##### PROVIDED RECORDS
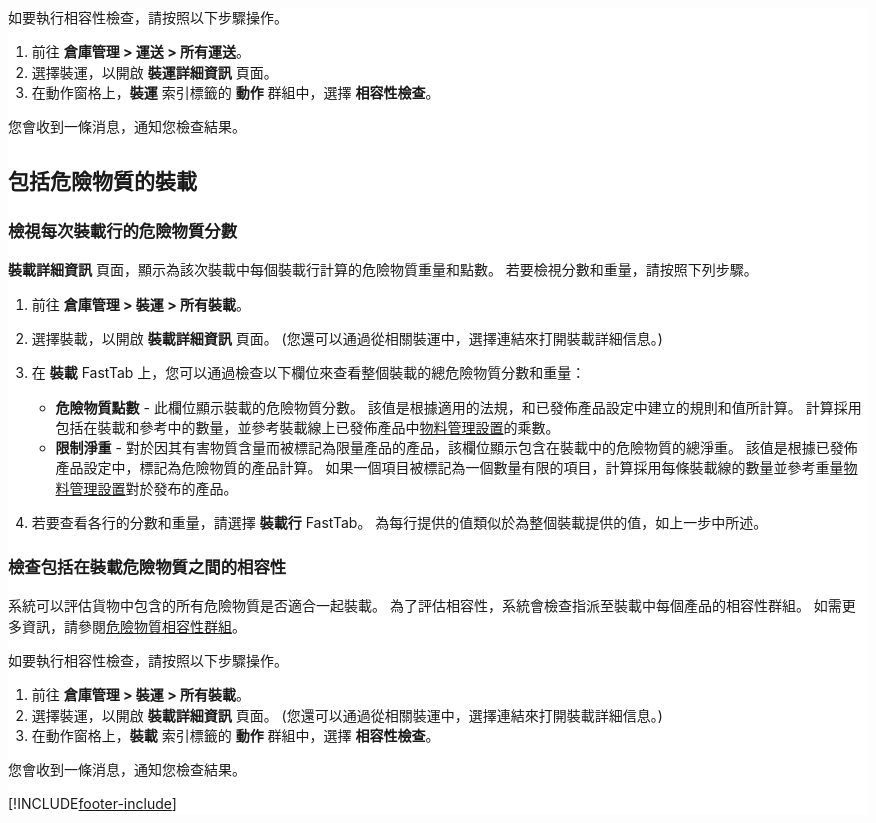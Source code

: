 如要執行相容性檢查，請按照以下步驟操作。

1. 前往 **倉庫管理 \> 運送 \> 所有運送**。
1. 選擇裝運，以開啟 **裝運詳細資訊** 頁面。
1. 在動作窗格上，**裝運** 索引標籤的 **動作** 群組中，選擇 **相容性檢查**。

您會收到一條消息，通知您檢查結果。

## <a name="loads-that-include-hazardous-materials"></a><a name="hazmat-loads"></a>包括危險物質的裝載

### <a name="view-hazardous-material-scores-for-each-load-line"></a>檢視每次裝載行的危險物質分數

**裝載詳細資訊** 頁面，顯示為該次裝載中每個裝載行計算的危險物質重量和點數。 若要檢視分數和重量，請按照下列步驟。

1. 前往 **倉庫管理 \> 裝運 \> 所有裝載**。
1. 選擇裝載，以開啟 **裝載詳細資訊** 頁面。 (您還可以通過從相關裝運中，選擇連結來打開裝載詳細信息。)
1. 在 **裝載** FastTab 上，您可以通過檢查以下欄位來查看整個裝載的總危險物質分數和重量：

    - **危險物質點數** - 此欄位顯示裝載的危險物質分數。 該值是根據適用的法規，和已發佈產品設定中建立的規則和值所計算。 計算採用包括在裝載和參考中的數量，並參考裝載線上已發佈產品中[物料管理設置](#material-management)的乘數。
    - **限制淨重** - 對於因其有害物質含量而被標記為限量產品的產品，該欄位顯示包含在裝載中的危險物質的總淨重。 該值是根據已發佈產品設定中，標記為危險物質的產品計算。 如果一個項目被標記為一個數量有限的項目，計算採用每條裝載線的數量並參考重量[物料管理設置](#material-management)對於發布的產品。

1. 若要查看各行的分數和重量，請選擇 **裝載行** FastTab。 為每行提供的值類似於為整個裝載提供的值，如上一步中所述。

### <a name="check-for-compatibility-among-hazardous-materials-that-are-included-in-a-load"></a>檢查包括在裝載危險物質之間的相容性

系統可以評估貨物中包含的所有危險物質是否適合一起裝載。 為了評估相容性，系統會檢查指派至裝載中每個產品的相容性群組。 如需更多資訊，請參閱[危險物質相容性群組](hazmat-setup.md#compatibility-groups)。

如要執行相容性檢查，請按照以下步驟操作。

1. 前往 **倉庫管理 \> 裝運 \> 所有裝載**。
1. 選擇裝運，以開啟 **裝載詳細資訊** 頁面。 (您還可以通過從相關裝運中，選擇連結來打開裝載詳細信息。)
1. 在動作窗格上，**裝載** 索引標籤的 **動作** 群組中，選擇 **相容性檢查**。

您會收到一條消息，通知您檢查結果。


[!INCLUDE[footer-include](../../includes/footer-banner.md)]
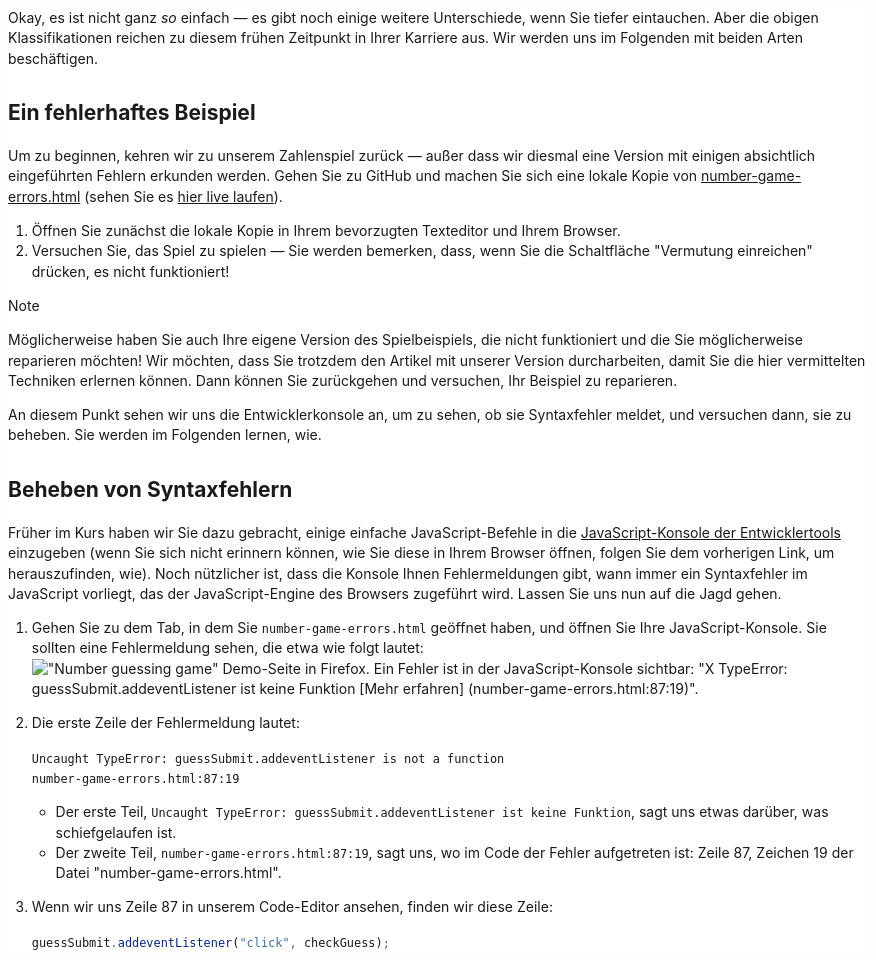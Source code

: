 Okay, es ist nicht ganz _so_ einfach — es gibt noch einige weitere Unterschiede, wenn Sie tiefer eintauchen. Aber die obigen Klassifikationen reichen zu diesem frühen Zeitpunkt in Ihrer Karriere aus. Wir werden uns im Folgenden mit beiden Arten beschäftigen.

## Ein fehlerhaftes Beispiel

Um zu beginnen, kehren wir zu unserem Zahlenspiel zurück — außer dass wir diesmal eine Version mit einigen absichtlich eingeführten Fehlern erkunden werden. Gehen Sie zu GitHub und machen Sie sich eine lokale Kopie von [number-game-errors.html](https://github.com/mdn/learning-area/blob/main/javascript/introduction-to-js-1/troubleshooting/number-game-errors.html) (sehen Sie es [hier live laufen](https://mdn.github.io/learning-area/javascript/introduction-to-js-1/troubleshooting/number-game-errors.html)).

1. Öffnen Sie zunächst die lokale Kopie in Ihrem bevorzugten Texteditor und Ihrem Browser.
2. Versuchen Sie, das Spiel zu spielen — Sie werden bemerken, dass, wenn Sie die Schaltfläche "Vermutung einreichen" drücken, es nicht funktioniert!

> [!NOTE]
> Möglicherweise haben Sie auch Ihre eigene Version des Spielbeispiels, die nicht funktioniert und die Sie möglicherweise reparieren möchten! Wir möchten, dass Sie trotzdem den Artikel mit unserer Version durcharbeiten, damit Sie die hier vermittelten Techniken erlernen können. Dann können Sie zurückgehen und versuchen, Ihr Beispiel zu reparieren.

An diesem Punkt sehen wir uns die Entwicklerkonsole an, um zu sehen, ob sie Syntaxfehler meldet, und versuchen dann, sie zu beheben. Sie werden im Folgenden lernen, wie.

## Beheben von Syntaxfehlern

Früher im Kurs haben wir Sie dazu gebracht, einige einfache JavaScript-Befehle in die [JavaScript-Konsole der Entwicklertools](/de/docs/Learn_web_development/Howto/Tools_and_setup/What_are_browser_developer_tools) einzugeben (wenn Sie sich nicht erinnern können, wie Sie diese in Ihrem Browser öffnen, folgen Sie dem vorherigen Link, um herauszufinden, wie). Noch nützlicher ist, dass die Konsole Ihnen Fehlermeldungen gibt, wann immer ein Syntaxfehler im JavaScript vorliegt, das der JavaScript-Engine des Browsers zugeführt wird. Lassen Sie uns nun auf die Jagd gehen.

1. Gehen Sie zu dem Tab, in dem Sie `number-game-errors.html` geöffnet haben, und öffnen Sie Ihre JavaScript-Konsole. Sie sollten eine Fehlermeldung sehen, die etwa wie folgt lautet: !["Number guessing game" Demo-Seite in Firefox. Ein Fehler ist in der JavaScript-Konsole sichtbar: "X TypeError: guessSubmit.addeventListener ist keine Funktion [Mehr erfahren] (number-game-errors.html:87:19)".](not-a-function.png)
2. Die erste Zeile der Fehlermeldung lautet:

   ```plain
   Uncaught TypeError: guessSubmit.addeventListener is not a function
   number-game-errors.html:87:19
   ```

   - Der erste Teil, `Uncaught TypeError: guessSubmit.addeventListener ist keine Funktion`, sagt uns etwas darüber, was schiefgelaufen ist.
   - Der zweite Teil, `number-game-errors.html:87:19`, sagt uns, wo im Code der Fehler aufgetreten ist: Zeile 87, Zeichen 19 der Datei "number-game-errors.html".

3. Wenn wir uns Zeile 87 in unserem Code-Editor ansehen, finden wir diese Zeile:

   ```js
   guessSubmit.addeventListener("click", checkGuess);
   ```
##########
What you give back should be exactly the lines from the top of the data above down to and including the line with "1. 若要查看各行的分數和重量，請選擇 **裝載行**", minus any pictures.

## WRITTEN REPLY
Source code

: 如要執行相容性檢查，請按照以下步驟操作。

1. 前往 **倉庫管理 \> 運送 \> 所有運送**。
1. 選擇裝運，以開啟 **裝運詳細資訊** 頁面。
1. 在動作窗格上，**裝運** 索引標籤的 **動作** 群組中，選擇 **相容性檢查**。

您會收到一條消息，通知您檢查結果。

## <a name="loads-that-include-hazardous-materials"></a><a name="hazmat-loads"></a>包括危險物質的裝載

### <a name="view-hazardous-material-scores-for-each-load-line"></a>檢視每次裝載行的危險物質分數

**裝載詳細資訊** 頁面，顯示為該次裝載中每個裝載行計算的危險物質重量和點數。 若要檢視分數和重量，請按照下列步驟。

1. 前往 **倉庫管理 \> 裝運 \> 所有裝載**。
1. 選擇裝載，以開啟 **裝載詳細資訊** 頁面。 (您還可以通過從相關裝運中，選擇連結來打開裝載詳細信息。)
1. 在 **裝載** FastTab 上，您可以通過檢查以下欄位來查看整個裝載的總危險物質分數和重量：

    - **危險物質點數** - 此欄位顯示裝載的危險物質分數。 該值是根據適用的法規，和已發佈產品設定中建立的規則和值所計算。 計算採用包括在裝載和參考中的數量，並參考裝載線上已發佈產品中[物料管理設置](#material-management)的乘數。
    - **限制淨重** - 對於因其有害物質含量而被標記為限量產品的產品，該欄位顯示包含在裝載中的危險物質的總淨重。 該值是根據已發佈產品設定中，標記為危險物質的產品計算。 如果一個項目被標記為一個數量有限的項目，計算採用每條裝載線的數量並參考重量[物料管理設置](#material-management)對於發布的產品。

1. 若要查看各行的分數和重量，請選擇 **裝載行** FastTab。 為每行提供的值類似於為整個裝載提供的值，如上一步中所述。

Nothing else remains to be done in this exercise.